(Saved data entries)
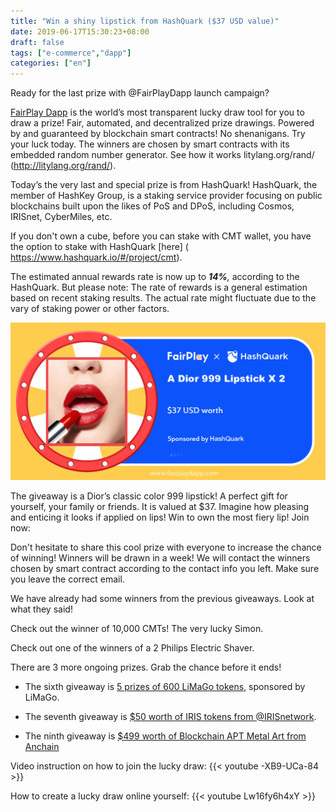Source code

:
 ```yaml
---
title: "Win a shiny lipstick from HashQuark ($37 USD value)"
date: 2019-06-17T15:30:23+08:00
draft: false
tags: ["e-commerce","dapp"] 
categories: ["en"] 
---
```


Ready for the last prize with @FairPlayDapp launch campaign? 

[FairPlay Dapp](wwww.fairplaydapp.com) is the world’s most transparent lucky draw tool for you to draw a prize! Fair, automated, and decentralized prize drawings. Powered by and guaranteed by blockchain smart contracts! No shenanigans. Try your luck today. The winners are chosen by smart contracts with its embedded random number generator. See how it works litylang.org/rand/ (http://litylang.org/rand/).

Today’s the very last and special prize is from HashQuark! HashQuark, the member of HashKey Group, is a staking service provider focusing on public blockchains built upon the likes of PoS and DPoS, including Cosmos, IRISnet, CyberMiles, etc. 

If you don't own a cube, before you can stake with CMT wallet, you have the option to stake with HashQuark [here] ( https://www.hashquark.io/#/project/cmt).

The estimated annual rewards rate is now up to ***14%**,* according to the HashQuark. But please note: The rate of rewards is a general estimation based on recent staking results. The actual rate might fluctuate due to the vary of staking power or other factors. 

![](/images/20190617-giveaway10-01.png)

The giveaway is a Dior’s classic color 999 lipstick! A perfect gift for yourself, your family or friends. It is valued at $37. Imagine how pleasing and enticing it looks if applied on lips! Win to own the most fiery lip! Join now: 

Don't hesitate to share this cool prize with everyone to increase the chance of winning! Winners will be drawn in a week! We will contact the winners chosen by smart contract according to the contact info you left. Make sure you leave the correct email.

We have already had some winners from the previous giveaways. Look at what they said! 

Check out the winner of 10,000 CMTs! The very lucky Simon.

Check out one of the winners of a 2 Philips Electric Shaver.

There are 3 more ongoing prizes. Grab the chance before it ends!

* The sixth giveaway is [5 prizes of 600 LiMaGo tokens](https://www.fairplaydapp.com/v1/play.html?contract=0x16700a82EfA734237b84e4c4274d2AFB1bFB1b20), sponsored by LiMaGo.

* The seventh giveaway is [$50 worth of IRIS tokens from @IRISnetwork](https://www.fairplaydapp.com/v1/play.html?contract=0xF55d0663BC677c0b338CF2476a8bcCd48DC30FF4).

* The ninth giveaway is [$499 worth of Blockchain APT Metal Art from Anchain](https://www.fairplaydapp.com/v1/play.html?contract=0xcc34EF82D46cD2Ce3530a4C3f1c9CB583b838e9e)

Video instruction on how to join the lucky draw:
{{< youtube -XB9-UCa-84 >}}

How to create a lucky draw online yourself:
{{< youtube Lw16fy6h4xY >}}

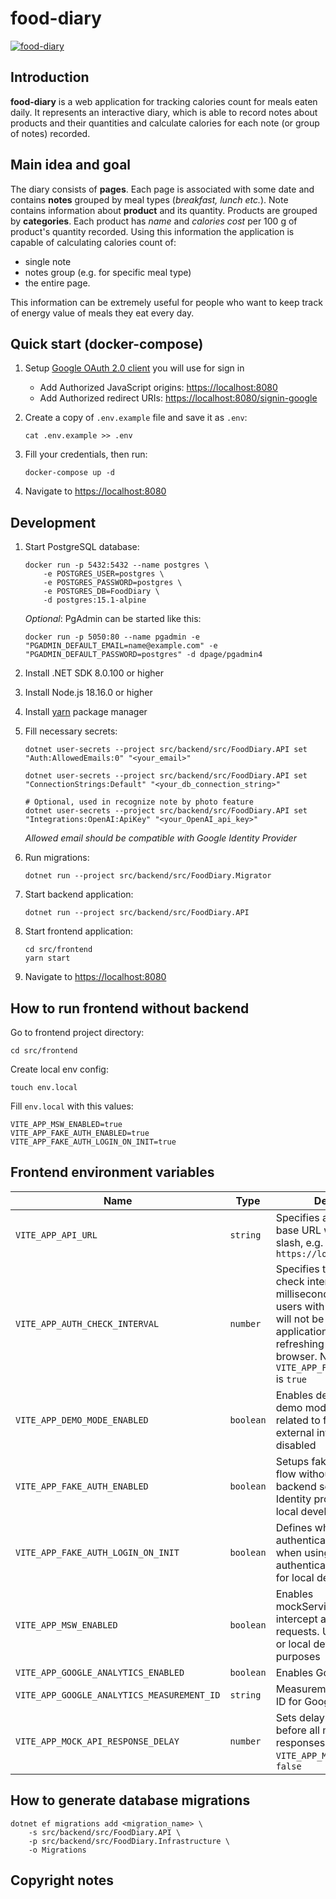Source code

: # food-diary

[![food-diary](https://github.com/pkirilin/food-diary/actions/workflows/build.yml/badge.svg?branch=main)](https://github.com/pkirilin/food-diary/actions/workflows/build.yml)

## Introduction

**food-diary** is a web application for tracking calories count for meals eaten daily. It represents an interactive diary, which is able to record notes about products and their quantities and calculate calories for each note (or group of notes) recorded.

## Main idea and goal

The diary consists of **pages**. Each page is associated with some date and contains **notes** grouped by meal types (_breakfast, lunch etc._). Note contains information about **product** and its quantity. Products are grouped by **categories**. Each product has _name_ and _calories cost_ per 100 g of product's quantity recorded. Using this information the application is capable of calculating calories count of:

- single note
- notes group (e.g. for specific meal type)
- the entire page.

This information can be extremely useful for people who want to keep track of energy value of meals they eat every day.

## Quick start (docker-compose)

1. Setup [Google OAuth 2.0 client](https://support.google.com/cloud/answer/6158849) you will use for sign in
    - Add Authorized JavaScript origins: <https://localhost:8080>
    - Add Authorized redirect URIs: <https://localhost:8080/signin-google>

2. Create a copy of `.env.example` file and save it as `.env`:

    ```shell
    cat .env.example >> .env
    ```

3. Fill your credentials, then run:

    ```shell
    docker-compose up -d
    ```

4. Navigate to <https://localhost:8080>

## Development

1. Start PostgreSQL database:

    ```shell
    docker run -p 5432:5432 --name postgres \
        -e POSTGRES_USER=postgres \
        -e POSTGRES_PASSWORD=postgres \
        -e POSTGRES_DB=FoodDiary \
        -d postgres:15.1-alpine
    ```

    _Optional_: PgAdmin can be started like this:

    ```shell
    docker run -p 5050:80 --name pgadmin -e "PGADMIN_DEFAULT_EMAIL=name@example.com" -e "PGADMIN_DEFAULT_PASSWORD=postgres" -d dpage/pgadmin4
    ```

1. Install .NET SDK 8.0.100 or higher

1. Install Node.js 18.16.0 or higher

1. Install [yarn](https://yarnpkg.com/getting-started/install) package manager

1. Fill necessary secrets:

    ```shell
    dotnet user-secrets --project src/backend/src/FoodDiary.API set "Auth:AllowedEmails:0" "<your_email>"

    dotnet user-secrets --project src/backend/src/FoodDiary.API set "ConnectionStrings:Default" "<your_db_connection_string>"

    # Optional, used in recognize note by photo feature
    dotnet user-secrets --project src/backend/src/FoodDiary.API set "Integrations:OpenAI:ApiKey" "<your_OpenAI_api_key>"
    ```

    _Allowed email should be compatible with Google Identity Provider_

1. Run migrations:

    ```shell
    dotnet run --project src/backend/src/FoodDiary.Migrator
    ```

1. Start backend application:

    ```shell
    dotnet run --project src/backend/src/FoodDiary.API
    ```

1. Start frontend application:

    ```shell
    cd src/frontend
    yarn start
    ```

1. Navigate to <https://localhost:8080>

## How to run frontend without backend

Go to frontend project directory:

```shell
cd src/frontend
```

Create local env config:

```shell
touch env.local
```

Fill `env.local` with this values:

```text
VITE_APP_MSW_ENABLED=true
VITE_APP_FAKE_AUTH_ENABLED=true
VITE_APP_FAKE_AUTH_LOGIN_ON_INIT=true
```

## Frontend environment variables

Name                                       | Type      | Description
-------------------------------------------|-----------|------------------------------------------------------------------------------------------------------------------------------------------------------------------------------------------------------------------------------------------
`VITE_APP_API_URL`                         | `string`  | Specifies a backend API base URL without a trim slash, e.g. `https://localhost:8080`
`VITE_APP_AUTH_CHECK_INTERVAL`             | `number`  | Specifies the auth status check interval in milliseconds to ensure that users with expired cookies will not be able to use the application without refreshing the page in the browser. Not used if `VITE_APP_FAKE_AUTH_ENABLED` is `true`
`VITE_APP_DEMO_MODE_ENABLED`               | `boolean` | Enables demo mode. In demo mode, some features related to file system or external integrations are disabled
`VITE_APP_FAKE_AUTH_ENABLED`               | `boolean` | Setups fake authentication flow without using a backend server and OAuth Identity provider. Used for local development
`VITE_APP_FAKE_AUTH_LOGIN_ON_INIT`         | `boolean` | Defines whether the user is authenticated by default when using a fake authentication flow. Used for local development
`VITE_APP_MSW_ENABLED`                     | `boolean` | Enables mockServiceWorker to intercept and mock all API requests. Used for testing or local development purposes
`VITE_APP_GOOGLE_ANALYTICS_ENABLED`        | `boolean` | Enables Google Analytics
`VITE_APP_GOOGLE_ANALYTICS_MEASUREMENT_ID` | `string`  | Measurement (data stream) ID for Google Analytics
`VITE_APP_MOCK_API_RESPONSE_DELAY` | `number` | Sets delay (in milliseconds) before all mock API responses. Not used if `VITE_APP_MSW_ENABLED` is `false`

## How to generate database migrations

```shell
dotnet ef migrations add <migration_name> \
    -s src/backend/src/FoodDiary.API \
    -p src/backend/src/FoodDiary.Infrastructure \
    -o Migrations
```

## Copyright notes




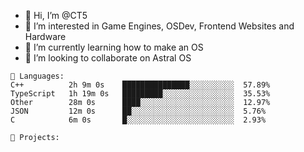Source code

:- 👋 Hi, I’m @CT5
- 👀 I’m interested in Game Engines, OSDev, Frontend Websites and Hardware
- 🌱 I’m currently learning how to make an OS
- 💞️ I’m looking to collaborate on Astral OS

```text
💾 Languages:
C++          2h 9m 0s    ███████████████░░░░░░░░░░  57.89%
TypeScript   1h 19m 0s   █████████░░░░░░░░░░░░░░░░  35.53%
Other        28m 0s      ████░░░░░░░░░░░░░░░░░░░░░  12.97%
JSON         12m 0s      ██░░░░░░░░░░░░░░░░░░░░░░░  5.76%
C            6m 0s       █░░░░░░░░░░░░░░░░░░░░░░░░  2.93%

💼 Projects:
```
<!---
Cherrytree56567/Cherrytree56567 is a ✨ special ✨ repository because its `README.md` (this file) appears on your GitHub profile.
You can click the Preview link to take a look at your changes. 
--->
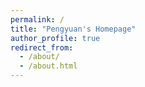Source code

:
 ```yaml
---
permalink: /
title: "Pengyuan's Homepage"
author_profile: true
redirect_from: 
  - /about/
  - /about.html
---
```

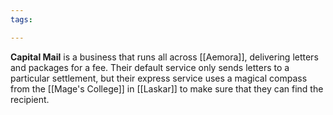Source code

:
 ```yaml
---
tags:

---
```

**Capital Mail** is a business that runs all across [[Aemora]], delivering letters and packages for a fee. Their default service only sends letters to a particular settlement, but their express service uses a magical compass from the [[Mage's College]] in [[Laskar]] to make sure that they can find the recipient.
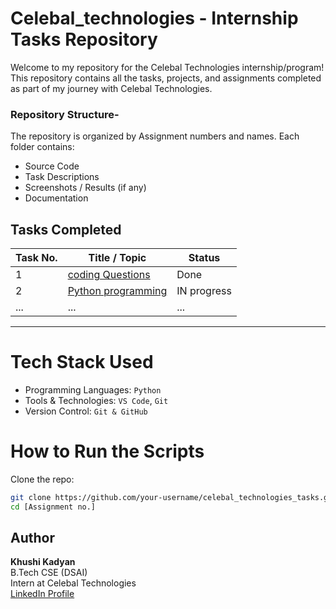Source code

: # Celebal_technologies - Internship Tasks Repository

Welcome to my repository for the Celebal Technologies internship/program! This repository contains all the tasks, projects, and assignments completed as part of my journey with Celebal Technologies.

### Repository Structure-

The repository is organized by Assignment numbers and names. Each folder contains:

- Source Code
- Task Descriptions
- Screenshots / Results (if any)
- Documentation
   
##  Tasks Completed

| Task No. | Title / Topic                  | Status     |
|----------|--------------------------------|------------|
| 1        | [coding Questions ](./Task1/)        |   Done     |
| 2        | [Python programming](./Task2/)        |  IN progress    |
| ...      | ...                            | ...        |

---

# Tech Stack Used
- Programming Languages: `Python`
- Tools & Technologies: `VS Code`, `Git`
- Version Control: `Git & GitHub`
  
# How to Run the Scripts
Clone the repo:
   ```bash
   git clone https://github.com/your-username/celebal_technologies_tasks.git
   cd [Assignment no.]
```

##  Author

**Khushi Kadyan**  
B.Tech CSE (DSAI)  
Intern at Celebal Technologies  
[LinkedIn Profile](https://www.linkedin.com/in/khushi-kadyan-03s12a2004r/)









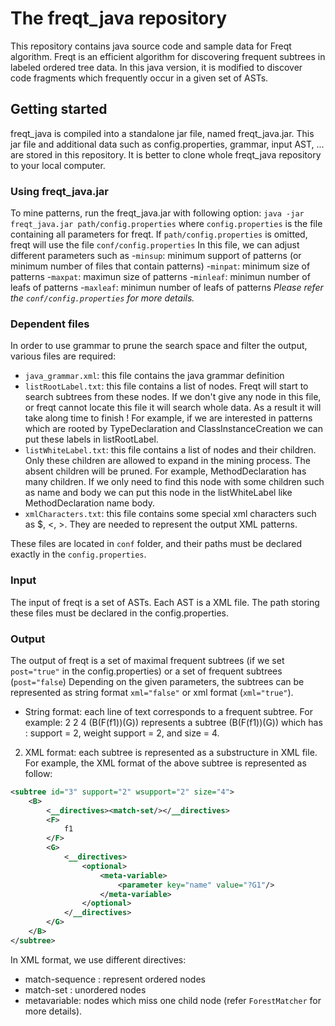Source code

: # The freqt_java repository #
This repository contains java source code and sample data for Freqt algorithm.
Freqt is an efficient algorithm for discovering frequent subtrees in labeled ordered tree data.
In this java version, it is modified to discover code fragments which frequently occur
in a given set of ASTs. 

## Getting started ##
freqt_java is compiled into a standalone jar file, named freqt_java.jar.
This jar file and additional data such as config.properties, grammar, input AST, ... 
are stored in this repository. It is better to clone whole freqt_java repository
to your local computer.

### Using freqt_java.jar ###
To mine patterns, run the freqt_java.jar with following option:
`java -jar freqt_java.jar path/config.properties`
where `config.properties` is the file containing all parameters for freqt.
If `path/config.properties` is omitted, freqt will use the file `conf/config.properties`
In this file, we can adjust different parameters such as
-`minsup`: minimum support of patterns (or minimum number of files that contain patterns)
-`minpat`: minimum size of patterns
-`maxpat`: maximun size of patterns
-`minleaf`: minimun number of leafs of patterns
-`maxleaf`: minimun number of leafs of patterns
*Please refer the `conf/config.properties` for more details.*

### Dependent files ###
In order to use grammar to prune the search space and filter the output, various files are required:
- `java_grammar.xml`: this file contains the java grammar definition
- `listRootLabel.txt`: this file contains a list of nodes. Freqt will start to search subtrees from these nodes. If we don't give any node in this file, or freqt cannot locate this file it will search whole data. As a result it will take along time to finish !
For example, if we are interested in patterns which are rooted by TypeDeclaration and ClassInstanceCreation we can put these labels in listRootLabel.
- `listWhiteLabel.txt`: this file contains a list of nodes and their children. Only these children are allowed to expand in the mining process. The absent children will be pruned.
For example, MethodDeclaration has many children. If we only need to find this node with some children such as name and body we can put this node in the listWhiteLabel like MethodDeclaration name body.
- `xmlCharacters.txt`: this file contains some special xml characters such as $, <, >. They are needed to represent the output XML patterns. 

These files are located in `conf` folder, and their paths must be declared exactly in the `config.properties`.

### Input ###
The input of freqt is a set of ASTs. Each AST is a XML file. The path storing these files must be declared in the config.properties.    


### Output ###
The output of freqt is a set of maximal frequent subtrees (if we set `post="true"` in the config.properties) or a set of frequent subtrees (`post="false`)
Depending on the given parameters, the subtrees can be represented as string format `xml="false"` or xml format (`xml="true"`).

- String format: each line of text corresponds to a frequent subtree.
For example: 2	2	4	(B(F(f1))(G)) represents a subtree (B(F(f1))(G))
which has : support = 2, weight support = 2, and size = 4.

2. XML format: each subtree is represented as a substructure in XML file.
For example, the XML format of the above subtree is represented as follow:

```xml
<subtree id="3" support="2" wsupport="2" size="4">
	<B>
		<__directives><match-set/></__directives>
		<F>
			f1
		</F>
		<G>
			<__directives>
				<optional>
					<meta-variable>
						<parameter key="name" value="?G1"/>
					</meta-variable>
				</optional>			
			</__directives>
		</G>
	</B>
</subtree>
```

In XML format, we use different directives:
- match-sequence : represent ordered nodes
- match-set : unordered nodes
- metavariable: nodes which miss one child node
(refer `ForestMatcher` for more details).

» Exercise objective: Word for word, give again the lines from the first entry to the line with "Today’s the very", inclusive. Exclude the pictures.

» Reply:
Source code

:
 ```yaml
---
title: "Win a shiny lipstick from HashQuark ($37 USD value)"
date: 2019-06-17T15:30:23+08:00
draft: false
tags: ["e-commerce","dapp"] 
categories: ["en"] 
---
```


Ready for the last prize with @FairPlayDapp launch campaign? 

[FairPlay Dapp](wwww.fairplaydapp.com) is the world’s most transparent lucky draw tool for you to draw a prize! Fair, automated, and decentralized prize drawings. Powered by and guaranteed by blockchain smart contracts! No shenanigans. Try your luck today. The winners are chosen by smart contracts with its embedded random number generator. See how it works litylang.org/rand/ (http://litylang.org/rand/).

Today’s the very last and special prize is from HashQuark! HashQuark, the member of HashKey Group, is a staking service provider focusing on public blockchains built upon the likes of PoS and DPoS, including Cosmos, IRISnet, CyberMiles, etc. 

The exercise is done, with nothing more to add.